Friday, August 29, 2014

#RPGaDay concluded

#25: Favorite RPG no one else wants to play.  Hmm... Not sure.  I've trimmed my more esoteric tastes a bit, and with my group, we can usually get people on board for at least an experimental run.  But I'll say Call of Cthulhu even though it's not literally true (three of us in our group love the game) because there is a fair bit of resistance from the other three or four players.  Dread is another one that's too out there to ever be more than an unusual one-shot very rarely, and I'd like to play it more.  I've had a great time with it in the past.

#26: Coolest character sheet.  I don't really care much about character sheets.  If I can't write my character on a piece of notebook paper like I used to in the 80s, then something is wrong.  For most d20 games, which I mostly play, I use the official character sheets printed out blank and hand-written in with pencil.  Any other character sheet (for those games) now feels wrong to me.

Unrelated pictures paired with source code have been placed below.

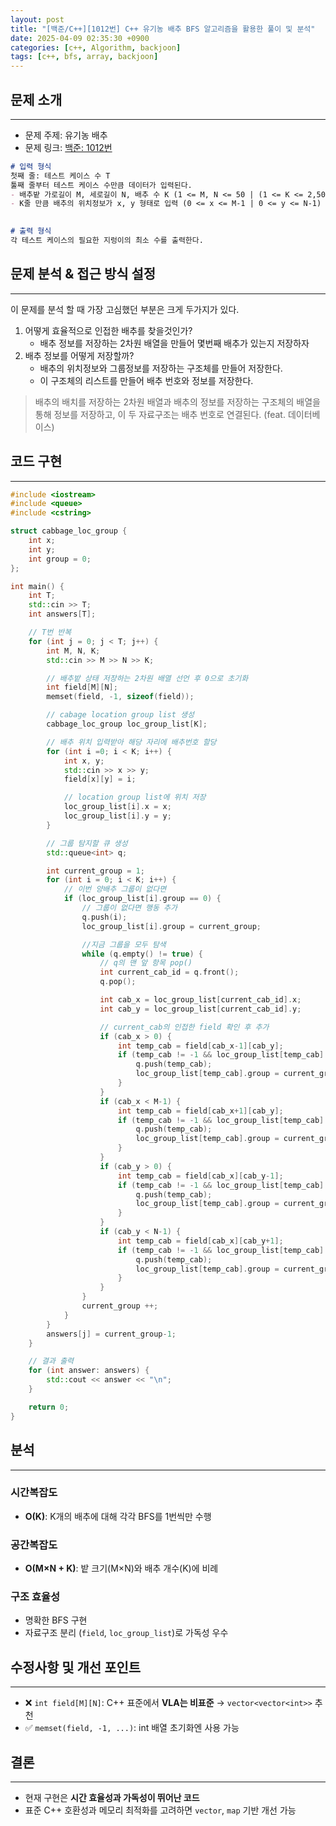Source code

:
 ```yaml
---
layout: post
title: "[백준/C++][1012번] C++ 유기농 배추 BFS 알고리즘을 활용한 풀이 및 분석"
date: 2025-04-09 02:35:30 +0900
categories: [c++, Algorithm, backjoon]
tags: [c++, bfs, array, backjoon]
---
```


## 문제 소개
---

- 문제 주제: 유기농 배추
- 문제 링크: [백준: 1012번](https://www.acmicpc.net/problem/1012)

```md
# 입력 형식
첫째 줄: 테스트 케이스 수 T
툴째 줄부터 테스트 케이스 수만큼 데이터가 입력된다.
- 배추밭 가로길이 M, 세로길이 N, 배추 수 K (1 <= M, N <= 50 | (1 <= K <= 2,500)
- K줄 만큼 배추의 위치정보가 x, y 형태로 입력 (0 <= x <= M-1 | 0 <= y <= N-1)
	

# 출력 형식
각 테스트 케이스의 필요한 지렁이의 최소 수를 출력한다.
```

## 문제 분석 & 접근 방식 설정
---
이 문제를 분석 할 때 가장 고심했던 부분은 크게 두가지가 있다.
1. 어떻게 효율적으로 인접한 배추를 찾을것인가?
   - 배추 정보를 저장하는 2차원 배열을 만들어 몇번째 배추가 있는지 저장하자
1. 배추 정보를 어떻게 저장할까?
   - 배추의 위치정보와 그룹정보를 저장하는 구조체를 만들어 저장한다.
   - 이 구조체의 리스트를 만들어 배추 번호와 정보를 저장한다.


> 배추의 배치를 저장하는 2차원 배열과 배추의 정보를 저장하는 구조체의 배열을 통해 정보를 저장하고, 이 두 자료구조는 배추 번호로 연결된다. (feat. 데이터베이스)


## 코드 구현
---

```cpp
#include <iostream>
#include <queue>
#include <cstring>

struct cabbage_loc_group {
    int x;
    int y;
    int group = 0;
};

int main() {
    int T;
    std::cin >> T;
    int answers[T];

    // T번 반복
    for (int j = 0; j < T; j++) {
        int M, N, K;
        std::cin >> M >> N >> K;

        // 배추밭 상태 저장하는 2차원 배열 선언 후 0으로 초기화
        int field[M][N];
        memset(field, -1, sizeof(field));

        // cabage location group list 생성
        cabbage_loc_group loc_group_list[K];

        // 배추 위치 입력받아 해당 자리에 배추번호 할당
        for (int i =0; i < K; i++) {
            int x, y;
            std::cin >> x >> y;
            field[x][y] = i;

            // location group list에 위치 저장
            loc_group_list[i].x = x;
            loc_group_list[i].y = y;
        }

        // 그룹 탐지할 큐 생성
        std::queue<int> q;

        int current_group = 1;
        for (int i = 0; i < K; i++) {
            // 이번 양배추 그룹이 없다면
            if (loc_group_list[i].group == 0) {
                // 그룹이 없다면 행동 추가
                q.push(i);
                loc_group_list[i].group = current_group;

                //지금 그룹을 모두 탐색
                while (q.empty() != true) {
                    // q의 맨 앞 항목 pop()
                    int current_cab_id = q.front();
                    q.pop();

                    int cab_x = loc_group_list[current_cab_id].x;
                    int cab_y = loc_group_list[current_cab_id].y;

                    // current_cab의 인접한 field 확인 후 추가
                    if (cab_x > 0) {
                        int temp_cab = field[cab_x-1][cab_y];
                        if (temp_cab != -1 && loc_group_list[temp_cab].group == 0) {
                            q.push(temp_cab);
                            loc_group_list[temp_cab].group = current_group;
                        }
                    }
                    if (cab_x < M-1) {
                        int temp_cab = field[cab_x+1][cab_y];
                        if (temp_cab != -1 && loc_group_list[temp_cab].group == 0) {
                            q.push(temp_cab);
                            loc_group_list[temp_cab].group = current_group;
                        }
                    }
                    if (cab_y > 0) {
                        int temp_cab = field[cab_x][cab_y-1];
                        if (temp_cab != -1 && loc_group_list[temp_cab].group == 0) {
                            q.push(temp_cab);
                            loc_group_list[temp_cab].group = current_group;
                        }
                    }
                    if (cab_y < N-1) {
                        int temp_cab = field[cab_x][cab_y+1];
                        if (temp_cab != -1 && loc_group_list[temp_cab].group == 0) {
                            q.push(temp_cab);
                            loc_group_list[temp_cab].group = current_group;
                        }
                    }
                }
                current_group ++;
            }
        }
        answers[j] = current_group-1;
    }

    // 결과 출력
    for (int answer: answers) {
        std::cout << answer << "\n";
    }

    return 0;
}

```

## 분석
---
### 시간복잡도
- **O(K)**: K개의 배추에 대해 각각 BFS를 1번씩만 수행
### 공간복잡도
- **O(M×N + K)**: 밭 크기(M×N)와 배추 개수(K)에 비례

### 구조 효율성
- 명확한 BFS 구현
- 자료구조 분리 (`field`, `loc_group_list`)로 가독성 우수


## 수정사항 및 개선 포인트
---
- ❌ `int field[M][N]`: C++ 표준에서 **VLA는 비표준** → `vector<vector<int>>` 추천
- ✅ `memset(field, -1, ...)`: int 배열 초기화엔 사용 가능


## 결론
---
- 현재 구현은 **시간 효율성과 가독성이 뛰어난 코드**
- 표준 C++ 호환성과 메모리 최적화를 고려하면 `vector`, `map` 기반 개선 가능

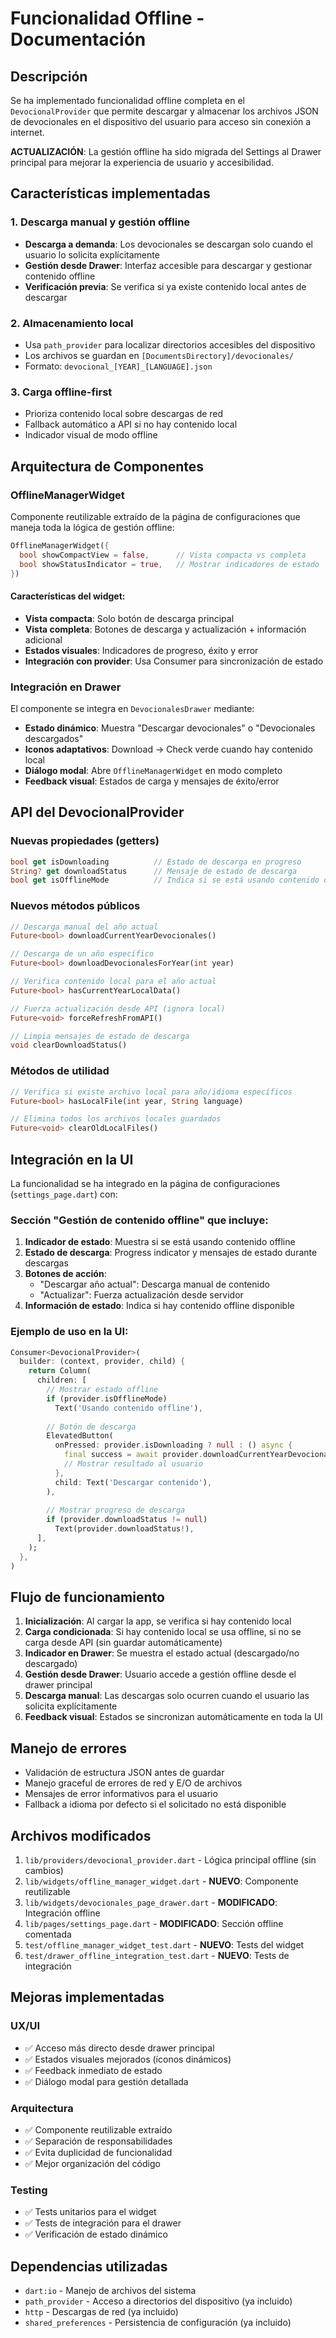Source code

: # Funcionalidad Offline - Documentación

## Descripción

Se ha implementado funcionalidad offline completa en el `DevocionalProvider` que permite descargar y almacenar los archivos JSON de devocionales en el dispositivo del usuario para acceso sin conexión a internet.

**ACTUALIZACIÓN**: La gestión offline ha sido migrada del Settings al Drawer principal para mejorar la experiencia de usuario y accesibilidad.

## Características implementadas

### 1. Descarga manual y gestión offline
- **Descarga a demanda**: Los devocionales se descargan solo cuando el usuario lo solicita explícitamente
- **Gestión desde Drawer**: Interfaz accesible para descargar y gestionar contenido offline  
- **Verificación previa**: Se verifica si ya existe contenido local antes de descargar

### 2. Almacenamiento local
- Usa `path_provider` para localizar directorios accesibles del dispositivo
- Los archivos se guardan en `[DocumentsDirectory]/devocionales/`
- Formato: `devocional_[YEAR]_[LANGUAGE].json`

### 3. Carga offline-first
- Prioriza contenido local sobre descargas de red
- Fallback automático a API si no hay contenido local
- Indicador visual de modo offline

## Arquitectura de Componentes

### OfflineManagerWidget
Componente reutilizable extraído de la página de configuraciones que maneja toda la lógica de gestión offline:

```dart
OfflineManagerWidget({
  bool showCompactView = false,      // Vista compacta vs completa
  bool showStatusIndicator = true,   // Mostrar indicadores de estado
})
```

#### Características del widget:
- **Vista compacta**: Solo botón de descarga principal
- **Vista completa**: Botones de descarga y actualización + información adicional
- **Estados visuales**: Indicadores de progreso, éxito y error
- **Integración con provider**: Usa Consumer para sincronización de estado

### Integración en Drawer
El componente se integra en `DevocionalesDrawer` mediante:
- **Estado dinámico**: Muestra "Descargar devocionales" o "Devocionales descargados"
- **Iconos adaptativos**: Download → Check verde cuando hay contenido local
- **Diálogo modal**: Abre `OfflineManagerWidget` en modo completo
- **Feedback visual**: Estados de carga y mensajes de éxito/error

## API del DevocionalProvider

### Nuevas propiedades (getters)

```dart
bool get isDownloading          // Estado de descarga en progreso
String? get downloadStatus      // Mensaje de estado de descarga  
bool get isOfflineMode          // Indica si se está usando contenido offline
```

### Nuevos métodos públicos

```dart
// Descarga manual del año actual
Future<bool> downloadCurrentYearDevocionales()

// Descarga de un año específico
Future<bool> downloadDevocionalesForYear(int year)

// Verifica contenido local para el año actual
Future<bool> hasCurrentYearLocalData()

// Fuerza actualización desde API (ignora local)
Future<void> forceRefreshFromAPI()

// Limpia mensajes de estado de descarga
void clearDownloadStatus()
```

### Métodos de utilidad

```dart
// Verifica si existe archivo local para año/idioma específicos
Future<bool> hasLocalFile(int year, String language)

// Elimina todos los archivos locales guardados
Future<void> clearOldLocalFiles()
```

## Integración en la UI

La funcionalidad se ha integrado en la página de configuraciones (`settings_page.dart`) con:

### Sección "Gestión de contenido offline" que incluye:

1. **Indicador de estado**: Muestra si se está usando contenido offline
2. **Estado de descarga**: Progress indicator y mensajes de estado durante descargas
3. **Botones de acción**:
   - "Descargar año actual": Descarga manual de contenido
   - "Actualizar": Fuerza actualización desde servidor
4. **Información de estado**: Indica si hay contenido offline disponible

### Ejemplo de uso en la UI:

```dart
Consumer<DevocionalProvider>(
  builder: (context, provider, child) {
    return Column(
      children: [
        // Mostrar estado offline
        if (provider.isOfflineMode)
          Text('Usando contenido offline'),
          
        // Botón de descarga
        ElevatedButton(
          onPressed: provider.isDownloading ? null : () async {
            final success = await provider.downloadCurrentYearDevocionales();
            // Mostrar resultado al usuario
          },
          child: Text('Descargar contenido'),
        ),
        
        // Mostrar progreso de descarga
        if (provider.downloadStatus != null)
          Text(provider.downloadStatus!),
      ],
    );
  },
)
```

## Flujo de funcionamiento

1. **Inicialización**: Al cargar la app, se verifica si hay contenido local
2. **Carga condicionada**: Si hay contenido local se usa offline, si no se carga desde API (sin guardar automáticamente)
3. **Indicador en Drawer**: Se muestra el estado actual (descargado/no descargado)
4. **Gestión desde Drawer**: Usuario accede a gestión offline desde el drawer principal
5. **Descarga manual**: Las descargas solo ocurren cuando el usuario las solicita explícitamente
6. **Feedback visual**: Estados se sincronizan automáticamente en toda la UI

## Manejo de errores

- Validación de estructura JSON antes de guardar
- Manejo graceful de errores de red y E/O de archivos
- Mensajes de error informativos para el usuario
- Fallback a idioma por defecto si el solicitado no está disponible

## Archivos modificados

1. `lib/providers/devocional_provider.dart` - Lógica principal offline (sin cambios)
2. `lib/widgets/offline_manager_widget.dart` - **NUEVO**: Componente reutilizable  
3. `lib/widgets/devocionales_page_drawer.dart` - **MODIFICADO**: Integración offline
4. `lib/pages/settings_page.dart` - **MODIFICADO**: Sección offline comentada
5. `test/offline_manager_widget_test.dart` - **NUEVO**: Tests del widget
6. `test/drawer_offline_integration_test.dart` - **NUEVO**: Tests de integración

## Mejoras implementadas

### UX/UI
- ✅ Acceso más directo desde drawer principal
- ✅ Estados visuales mejorados (íconos dinámicos)
- ✅ Feedback inmediato de estado
- ✅ Diálogo modal para gestión detallada

### Arquitectura
- ✅ Componente reutilizable extraído
- ✅ Separación de responsabilidades
- ✅ Evita duplicidad de funcionalidad
- ✅ Mejor organización del código

### Testing
- ✅ Tests unitarios para el widget
- ✅ Tests de integración para el drawer
- ✅ Verificación de estado dinámico

## Dependencias utilizadas

- `dart:io` - Manejo de archivos del sistema
- `path_provider` - Acceso a directorios del dispositivo (ya incluido)
- `http` - Descargas de red (ya incluido)
- `shared_preferences` - Persistencia de configuración (ya incluido)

#27: Game You'd Like to see a new/improved edition of...  Again; I don't really know.  I think these questions are more geared towards people who play stuff a bit more out of the box without modification than I am wont to do.  I don't really need a new version of anything, and in fact, I tend to dislike new versions for its own sake.  I also tend not to love system for its own sake (although I'm always tinkering with improvements) so if there's something I'd like to play in terms of setting or theme, my favorite approach is to take my already favorite system and modify it.  With the proliferation of d20 and m20 variants, I honestly don't think I ever need a new game ever again.  Most of my "old" favorites that I'd like to revisit for nostalgia's sake (if for nothing else) I can replicate easily with those systems.  Most have, in fact, already been done so (Star Frontiers, Star*Drive and DarkMatter being replicated explicitly in d20 Modern for instance.)  I suppose if I have to pick something, I'd like to see an explicit Lovecraftian bestiary for m20, at which point I'd have everything I could possibly need to replicate Call of Cthulhu in that system.

#28: Scariest Game you've ever played.  I'm not honestly creeped out by games, the way I'm not really very creeped out by ghost story movies or books either.  I like the genre a lot, but in terms of actually feeling scared enough for it to be memorable... I don't think that's ever happened.  Sorry.

#29: Most memorable encounter.  Lots of memorable encounters over my gaming "career", but I'll pick this one.  I still remember, probably more than most other encounters, one in our Age of Worms game in which some really tough outsider materialized in front of us.  My character, a shifter with the ability to basically "pounce" had the highest initiative, so I jumped in and did a crazy 1/3 of its total hit points in a single round (ah, barbarians!)  The sorcerer in the group then attempted to banish the creature, which was of course statistically very unlikely.  Of course, unlikely doesn't mean impossible.  The big bad evil thing rolled a natural 1 on its saving throw.  Before it even had a chance to act at all in initiative order, it was thoroughly defeated.

I think it took us a good fifteen minutes to calm down and quit high-fiving each other and laughing at that.

#30: Rarest RPG owned.  I don't think much about rarity, and mostly I play well-known and readily available games.  However, given that I tinker with homebrews and independent web-published games, I'd probably have to say something like m20 or DINO PIRATES OF NINJA ISLAND or something.  I don't know if it's really rare or not, but its certainly indie.

#31: Favorite RPG of all time.  Tough one.  Based on how much I've played, I'd have to pick D&D 3.5.  Based on how much I'd like to play, I'd have to pick m20.  My favorite game for tone is probably Call of Cthulhu.